Control Is an Illusion: Stimulus Control without Frustration

“Good stimulus control is nothing more than true communication—honest, fair communication. It is the most complex, difficult, and elegant aspect of training with positive reinforcement.” - Karen Pryor

Stimulus control is not about how much control you have over your animal, but about how precisely you are able to communicate when reinforcement is available for a behavior and when it’s not. Stimulus control is also a reflection of overall dog and handler fluency at the moment the cues are learned. We’ve all seen or worked with dogs that fidget, pant, bark, and throw every behavior they’ve ever been clicked for when they are not quite sure what you want. These responses are not caused by over-arousal or the use of food in training, but by unclear criteria, unclear context cues, unhelpful defaults accidentally reinforced in past training sessions, and the resurgence of incomplete behaviors that were never fully put on cue to start.

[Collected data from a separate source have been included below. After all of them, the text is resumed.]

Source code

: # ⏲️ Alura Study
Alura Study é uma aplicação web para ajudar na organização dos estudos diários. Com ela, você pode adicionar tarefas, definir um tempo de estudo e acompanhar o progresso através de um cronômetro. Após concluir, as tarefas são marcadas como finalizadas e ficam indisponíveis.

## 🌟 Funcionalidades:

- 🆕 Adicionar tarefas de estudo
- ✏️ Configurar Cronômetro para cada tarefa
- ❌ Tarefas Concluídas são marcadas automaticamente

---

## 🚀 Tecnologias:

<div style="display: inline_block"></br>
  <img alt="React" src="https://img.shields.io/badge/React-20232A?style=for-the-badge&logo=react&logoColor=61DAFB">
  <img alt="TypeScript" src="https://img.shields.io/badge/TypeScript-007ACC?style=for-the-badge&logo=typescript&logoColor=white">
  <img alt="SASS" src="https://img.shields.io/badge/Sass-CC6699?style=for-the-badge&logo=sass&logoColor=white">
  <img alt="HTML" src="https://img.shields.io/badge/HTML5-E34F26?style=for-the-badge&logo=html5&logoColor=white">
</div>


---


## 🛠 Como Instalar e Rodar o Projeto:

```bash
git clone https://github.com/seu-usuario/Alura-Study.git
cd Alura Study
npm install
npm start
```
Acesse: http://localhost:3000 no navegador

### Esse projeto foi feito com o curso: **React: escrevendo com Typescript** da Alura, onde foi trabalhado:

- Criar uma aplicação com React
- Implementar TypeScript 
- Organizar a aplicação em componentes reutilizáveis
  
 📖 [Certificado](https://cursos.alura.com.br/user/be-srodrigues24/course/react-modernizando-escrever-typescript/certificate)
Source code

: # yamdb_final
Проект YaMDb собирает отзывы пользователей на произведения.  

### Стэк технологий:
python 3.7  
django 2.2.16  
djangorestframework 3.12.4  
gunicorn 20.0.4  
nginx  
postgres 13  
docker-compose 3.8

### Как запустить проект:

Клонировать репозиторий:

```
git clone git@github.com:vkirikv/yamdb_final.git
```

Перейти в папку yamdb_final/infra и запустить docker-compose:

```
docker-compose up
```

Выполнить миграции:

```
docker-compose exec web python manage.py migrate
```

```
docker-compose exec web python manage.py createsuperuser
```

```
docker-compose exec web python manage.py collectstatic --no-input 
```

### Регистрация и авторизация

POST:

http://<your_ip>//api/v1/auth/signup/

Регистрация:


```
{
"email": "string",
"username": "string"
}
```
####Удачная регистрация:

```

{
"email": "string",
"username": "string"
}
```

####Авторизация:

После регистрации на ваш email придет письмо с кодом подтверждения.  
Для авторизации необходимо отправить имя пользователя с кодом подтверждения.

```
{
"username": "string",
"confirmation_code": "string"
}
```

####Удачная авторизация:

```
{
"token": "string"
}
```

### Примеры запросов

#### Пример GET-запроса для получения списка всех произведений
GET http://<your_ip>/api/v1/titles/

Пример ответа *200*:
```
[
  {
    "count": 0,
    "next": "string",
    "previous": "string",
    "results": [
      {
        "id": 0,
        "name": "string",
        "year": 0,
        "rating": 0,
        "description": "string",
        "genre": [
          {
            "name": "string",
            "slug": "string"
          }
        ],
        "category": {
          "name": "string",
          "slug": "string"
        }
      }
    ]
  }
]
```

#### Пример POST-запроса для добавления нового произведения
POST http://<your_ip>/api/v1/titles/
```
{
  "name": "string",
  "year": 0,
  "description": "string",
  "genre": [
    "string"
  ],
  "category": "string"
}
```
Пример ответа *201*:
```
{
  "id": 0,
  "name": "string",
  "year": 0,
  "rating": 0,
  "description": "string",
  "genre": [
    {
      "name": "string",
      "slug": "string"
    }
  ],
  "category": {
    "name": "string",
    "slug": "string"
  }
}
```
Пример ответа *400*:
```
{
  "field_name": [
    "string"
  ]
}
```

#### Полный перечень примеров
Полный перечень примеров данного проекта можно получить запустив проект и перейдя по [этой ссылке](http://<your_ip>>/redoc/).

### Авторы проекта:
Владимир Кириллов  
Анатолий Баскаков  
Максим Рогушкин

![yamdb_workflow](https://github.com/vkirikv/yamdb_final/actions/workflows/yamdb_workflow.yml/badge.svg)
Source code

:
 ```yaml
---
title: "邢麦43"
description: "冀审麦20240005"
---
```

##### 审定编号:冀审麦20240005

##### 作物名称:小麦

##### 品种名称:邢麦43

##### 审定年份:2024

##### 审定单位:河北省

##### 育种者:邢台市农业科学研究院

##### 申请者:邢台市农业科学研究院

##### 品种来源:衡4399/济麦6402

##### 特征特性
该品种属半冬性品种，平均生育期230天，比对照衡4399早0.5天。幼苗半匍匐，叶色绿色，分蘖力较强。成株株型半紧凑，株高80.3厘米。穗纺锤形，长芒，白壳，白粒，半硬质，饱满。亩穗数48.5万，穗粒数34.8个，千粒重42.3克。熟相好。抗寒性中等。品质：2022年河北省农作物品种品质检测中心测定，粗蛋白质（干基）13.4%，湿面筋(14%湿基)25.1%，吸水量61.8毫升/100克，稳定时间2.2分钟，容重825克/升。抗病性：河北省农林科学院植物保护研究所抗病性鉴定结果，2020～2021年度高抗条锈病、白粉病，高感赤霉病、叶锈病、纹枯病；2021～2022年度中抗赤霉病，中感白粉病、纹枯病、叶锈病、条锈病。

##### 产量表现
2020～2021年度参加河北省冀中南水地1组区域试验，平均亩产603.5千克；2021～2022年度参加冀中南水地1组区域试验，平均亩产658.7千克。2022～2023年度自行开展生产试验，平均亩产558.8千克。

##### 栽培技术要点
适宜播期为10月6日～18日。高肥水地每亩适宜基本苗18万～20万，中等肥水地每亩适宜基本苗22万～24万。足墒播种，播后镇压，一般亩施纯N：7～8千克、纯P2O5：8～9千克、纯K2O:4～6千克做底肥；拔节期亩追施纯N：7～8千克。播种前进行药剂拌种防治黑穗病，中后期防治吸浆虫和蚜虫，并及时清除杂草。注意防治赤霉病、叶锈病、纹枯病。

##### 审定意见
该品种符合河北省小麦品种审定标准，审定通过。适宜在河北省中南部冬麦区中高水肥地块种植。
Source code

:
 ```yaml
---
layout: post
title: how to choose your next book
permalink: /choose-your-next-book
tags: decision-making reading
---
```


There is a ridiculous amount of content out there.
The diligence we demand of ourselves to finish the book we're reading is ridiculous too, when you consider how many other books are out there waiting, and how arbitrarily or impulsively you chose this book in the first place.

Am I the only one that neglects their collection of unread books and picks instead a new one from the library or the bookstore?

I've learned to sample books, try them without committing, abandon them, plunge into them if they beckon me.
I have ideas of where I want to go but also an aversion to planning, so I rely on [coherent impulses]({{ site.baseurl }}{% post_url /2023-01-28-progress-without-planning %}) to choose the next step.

The goal of this Session is to highlight the importance of stimulus control by looking at ways to refine how to teach it. Happily, the use of extinction is not necessary. There are far less frustrating methods to get behaviors on cue efficiently, as well as to make it clear exactly when we want our animals to offer behavior, and when we want them to wait. If you’ve ever struggled with a “frantic dog,” have a dog that frequently goes off course because fun obstacles keep trumping your directional cues, or have a dog that has a start on lots of behaviors that you now want to get on cue more reliably, this is the Session for you!

Sarah Owings

Sarah Owings is a Karen Pryor Academy Certified Training Partner. She specializes in the practical application of behavioral principles to help transform the lives of fearful, shut down, and over-the-top dogs. As an international speaker and regular contributor to online training forums, she is known for her innovative approaches to tough behavior problems and her compassionate and insightful teaching. Sarah has written for Clean Run magazine on topics such as stimulus control, release cues, and toy-related cues. She is a member of the ClickerExpo faculty, an instructor for Cyber Scent Online, and an advisor to the Glendale Humane Society in Los Angeles.

Sarah is also an avid nose work competitor, currently competing at both the Elite and Iron Dog levels with her Labrador retriever, Tucker. Tucker was the recipient of the Harry Award in 2015 and has the distinction of titling at each level of NACSW without a single miss. In Sniffing Dog Sports, he has won High in Trial in both Advanced and Excellent divisions and has earned a HIT at Iron Dog. Tucker's trained final response for nose work, a hover-freeze at source, was taught with a marker signal, following clicker training principles.